◆ **WHAT THE TASK REQUIRES**:
Look below for the line with "cognitive engines (such" and the line with "Consideremos una muestra". Copy exactly those two lines and every line between, but not the pictures.

◆ **Saved data entries**:
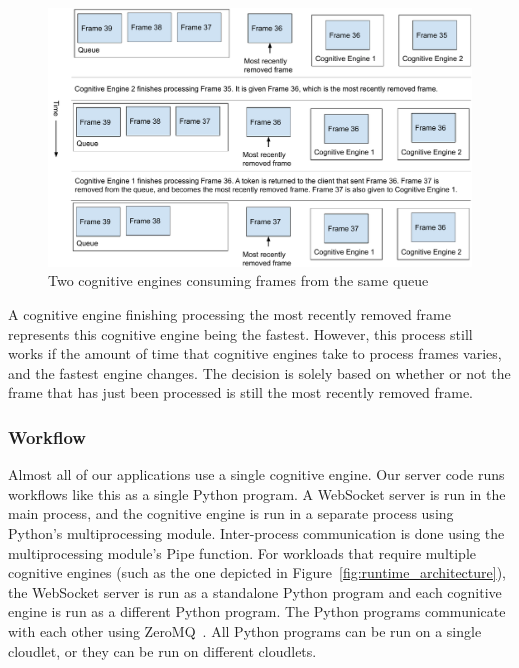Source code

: \begin{figure}[h]
  \includegraphics[width=\textwidth]{figures/flow_control.pdf}
  \caption{
    Two cognitive engines consuming frames from the same queue
  }\label{fig:flow_control}
\end{figure}

A cognitive engine finishing processing the most recently removed frame
represents this cognitive engine being the fastest.
However, this process still works if the amount of time that cognitive engines
take to process frames varies, and the fastest engine changes.
The decision is solely based on whether or not the frame that has just been
processed is still the most recently removed frame.

\subsubsection{Workflow}

Almost all of our applications use a single cognitive engine. Our server code
runs workflows like this as a single Python program. A WebSocket server is run
in the main process, and the cognitive engine is run in a separate process using
Python's multiprocessing module. Inter-process communication is done using the
multiprocessing module's Pipe function. For workloads that require multiple
cognitive engines (such as the one depicted in
Figure~\ref{fig:runtime_architecture}),
the WebSocket server is run as a standalone Python program and each cognitive
engine is run as a different Python program.
The Python programs communicate with each other using ZeroMQ~\cite{zmq}.
All Python programs can be run on a single cloudlet, or they can be run on
different cloudlets.

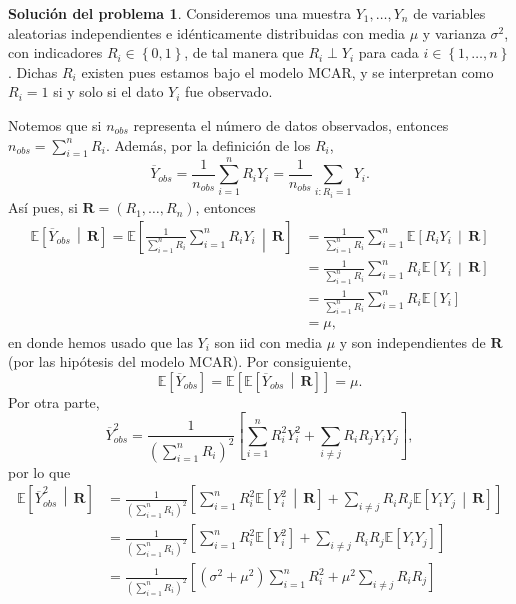 \documentclass[twoside,12pt]{article}
\theoremstyle{definition}
\newtheorem{soln}{Solución del problema}
\newcommand{\expectation}[1]{\mathbb{E}\left[#1\right]}
\newcommand{\given}{\,\middle|\,}
\begin{document}
\newpage
\begin{soln}
Consideremos una muestra $Y_1, \ldots, Y_n$ de variables aleatorias independientes e idénticamente distribuidas con media $\mu$ y varianza $\sigma^2$, con indicadores $R_i \in \left\lbrace 0, 1 \right\rbrace$, de tal manera que $R_i\perp Y_i$ para cada $i\in \left\lbrace 1, \ldots, n \right\rbrace$. Dichas $R_i$ existen pues estamos bajo el modelo MCAR, y se interpretan como $R_i = 1$ si y solo si el dato $Y_i$ fue observado.

Notemos que si $n_{obs}$ representa el número de datos observados, entonces $n_{obs} = \sum_{i=1}^{n} R_i$. Además, por la definición de los $R_i$,
\[
\overline{Y}_{obs} = \frac{1}{n_{obs}} \sum_{i=1}^{n} R_i Y_i = \frac{1}{n_{obs}} \sum_{i: R_i=1} Y_i.
\]
Así pues, si $\boldsymbol{R}=(R_1, \ldots, R_n)$, entonces
\[
\begin{split}
  \expectation{\overline{Y}_{obs} \given \boldsymbol{R}} = \expectation{\frac{1}{\sum_{i=1}^{n} R_i} \sum_{i=1}^{n} R_i Y_i  \given \boldsymbol{R}} &= \frac{1}{\sum_{i=1}^{n} R_i} \sum_{i=1}^{n} \expectation{R_i Y_i \given \boldsymbol{R}}\\
  &= \frac{1}{\sum_{i=1}^{n} R_i} \sum_{i=1}^{n} R_i\expectation{Y_i \given \boldsymbol{R}}\\
  &= \frac{1}{\sum_{i=1}^{n} R_i} \sum_{i=1}^{n} R_i\expectation{Y_i}\\
  &=\mu,
\end{split}
\]
en donde hemos usado que las $Y_i$ son iid con media $\mu$ y son independientes de $\boldsymbol{R}$ (por las hipótesis del modelo MCAR). Por consiguiente,
\[
\expectation{\overline{Y}_{obs}} = \expectation{\expectation{\overline{Y}_{obs} \given \boldsymbol{R}}} = \mu.
\]
Por otra parte,
\[
\overline{Y}_{obs}^2 = \frac{1}{{\left(\sum_{i=1}^{n} R_i\right)}^2} \left[\sum_{i=1}^{n}R_i^2 Y_i^2 + \sum_{i\neq j}R_i R_j Y_i Y_j\right],
\]
por lo que
\[
\begin{split}
  \expectation{\overline{Y}_{obs}^2 \given \boldsymbol{R}} &= \frac{1}{{\left(\sum_{i=1}^{n} R_i\right)}^2} \left[\sum_{i=1}^{n} R_i^2 \expectation{Y_i^2 \given \boldsymbol{R}} + \sum_{i\neq j}R_i R_j \expectation{Y_i Y_j \given \boldsymbol{R}}\right]\\
  &= \frac{1}{{\left(\sum_{i=1}^{n} R_i\right)}^2} \left[\sum_{i=1}^{n} R_i^2 \expectation{Y_i^2} + \sum_{i\neq j}R_i R_j \expectation{Y_i Y_j}\right]\\
  &= \frac{1}{{\left(\sum_{i=1}^{n} R_i\right)}^2} \left[(\sigma^2+\mu^2)\sum_{i=1}^{n} R_i^2 + \mu^2\sum_{i\neq j}R_i R_j\right]\\

\end{split}\]
\end{soln}
\end{document}
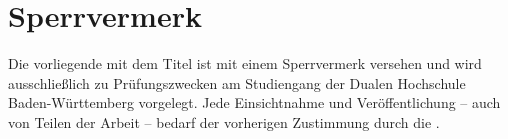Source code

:
\thispagestyle{empty}
\section*{Sperrvermerk}

\vspace*{2em}

Die vorliegende {\arbeit} mit dem Titel {\itshape \titel} ist mit einem Sperrvermerk versehen und wird ausschließlich zu Prüfungszwecken am Studiengang {\studiengang} der Dualen Hochschule Baden-Württemberg {\abgabeort} vorgelegt.
Jede Einsichtnahme und Veröffentlichung – auch von Teilen der Arbeit – bedarf der vorherigen Zustimmung durch die {\firma}.
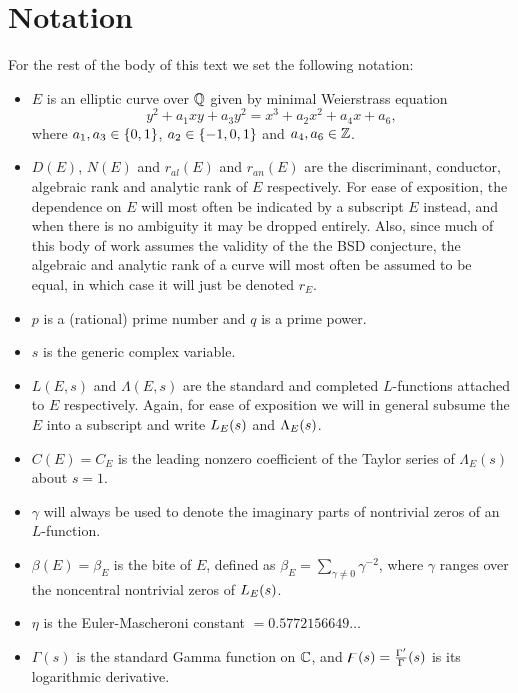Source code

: 
\section{Notation}\label{subsec:notation}

For the rest of the body of this text we set the following notation:
\begin{itemize}
\item $E$ is an elliptic curve over $\mathbb{Q}$ given by minimal Weierstrass equation
\begin{equation*}
y^2 + a_1 xy + a_3 y^2 = x^3 + a_2 x^2 + a_4 x + a_6,
\end{equation*}
 where $a_1, a_3 \in \left\{0,1\right\}$, $a_2 \in \left\{-1,0,1\right\}$ and $a_4,a_6 \in \mathbb{Z}$.
\item $D(E)$, $N(E)$ and $r_{al}(E)$  and $r_{an}(E)$ are the discriminant, conductor, algebraic rank and analytic rank of $E$ respectively. For ease of exposition, the dependence on $E$ will most often be indicated by a subscript $E$ instead, and when there is no ambiguity it may be dropped entirely. Also, since much of this body of work assumes the validity of the the BSD conjecture, the algebraic and analytic rank of a curve will most often be assumed to be equal, in which case it will just be denoted $r_E$.
\item $p$ is a (rational) prime number and $q$ is a prime power.
\item $s$ is the generic complex variable.
\item $L(E,s)$ and $\Lambda(E,s)$ are the standard and completed $L$-functions attached to $E$ respectively. Again, for ease of exposition we will in general subsume the $E$ into a subscript and write $L_E(s)$ and $\Lambda_E(s)$.
\item $C(E) = C_E$ is the leading nonzero coefficient of the Taylor series of $\Lambda_E(s)$ about $s=1$.
\item $\gamma$ will always be used to denote the imaginary parts of nontrivial zeros of an $L$-function.
\item $\beta(E) = \beta_E$ is the bite of $E$, defined as $\beta_E = \sum_{\gamma\ne 0} \gamma^{-2}$, where $\gamma$ ranges over the noncentral nontrivial zeros of $L_E(s)$.
\item $\eta$ is the Euler-Mascheroni constant $= 0.5772156649\ldots$
\item $\Gamma(s)$ is the standard Gamma function on $\mathbb{C}$, and $\digamma(s) = \frac{\Gamma^{\prime}}{\Gamma}(s)$ is its logarithmic derivative.
\end{itemize}

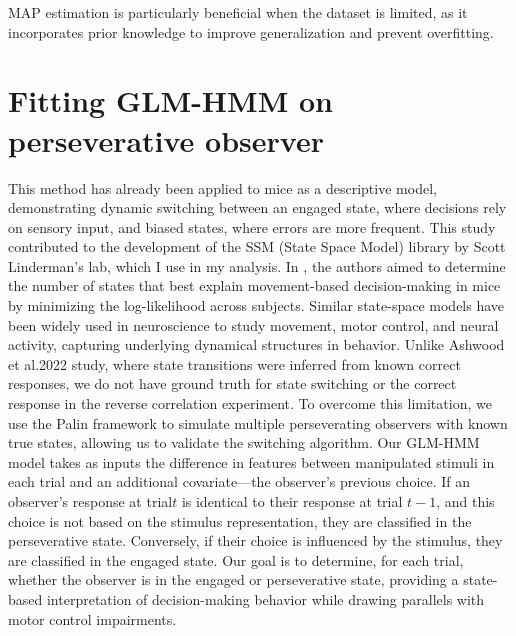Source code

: MAP estimation is particularly beneficial when the dataset is limited, as it incorporates prior knowledge to improve generalization and prevent overfitting.

\section {Fitting GLM-HMM on perseverative observer} 
This method has already been applied to mice as a descriptive model, demonstrating dynamic switching between an engaged state, where decisions rely on sensory input, and biased states, where errors are more frequent. This study contributed to the development of the SSM (State Space Model) library by Scott Linderman's lab, which I use in my analysis. In \cite{ashwood_mice_2022}, the authors aimed to determine the number of states that best explain movement-based decision-making in mice by minimizing the log-likelihood across subjects. Similar state-space models have been widely used in neuroscience to study movement, motor control, and neural activity, capturing underlying dynamical structures in behavior. Unlike Ashwood et al.2022 study, where state transitions were inferred from known correct responses, we do not have ground truth for state switching or the correct response in the reverse correlation experiment. To overcome this limitation, we use the Palin framework to simulate multiple perseverating observers with known true states, allowing us to validate the switching algorithm.
Our GLM-HMM model takes as inputs the difference in features between manipulated stimuli in each trial and an additional covariate—the observer's previous choice. If an observer’s response at trial\( t \) is identical to their response at trial \( t-1 \), and this choice is not based on the stimulus representation, they are classified in the perseverative state. Conversely, if their choice is influenced by the stimulus, they are classified in the engaged state. Our goal is to determine, for each trial, whether the observer is in the engaged or perseverative state, providing a state-based interpretation of decision-making behavior while drawing parallels with motor control impairments.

◆ **FINISHED EXERCISE**:
cognitive engines (such as the one depicted in
Figure~\ref{fig:runtime_architecture}),
the WebSocket server is run as a standalone Python program and each cognitive
engine is run as a different Python program.
The Python programs communicate with each other using ZeroMQ~\cite{zmq}.
All Python programs can be run on a single cloudlet, or they can be run on
different cloudlets.

 \documentclass[twoside,12pt]{article}
\theoremstyle{definition}
\newtheorem{soln}{Solución del problema}
\newcommand{\expectation}[1]{\mathbb{E}\left[#1\right]}
\newcommand{\given}{\,\middle|\,}
\begin{document}
\newpage
\begin{soln}
Consideremos una muestra $Y_1, \ldots, Y_n$ de variables aleatorias independientes e idénticamente distribuidas con media $\mu$ y varianza $\sigma^2$, con indicadores $R_i \in \left\lbrace 0, 1 \right\rbrace$, de tal manera que $R_i\perp Y_i$ para cada $i\in \left\lbrace 1, \ldots, n \right\rbrace$. Dichas $R_i$ existen pues estamos bajo el modelo MCAR, y se interpretan como $R_i = 1$ si y solo si el dato $Y_i$ fue observado.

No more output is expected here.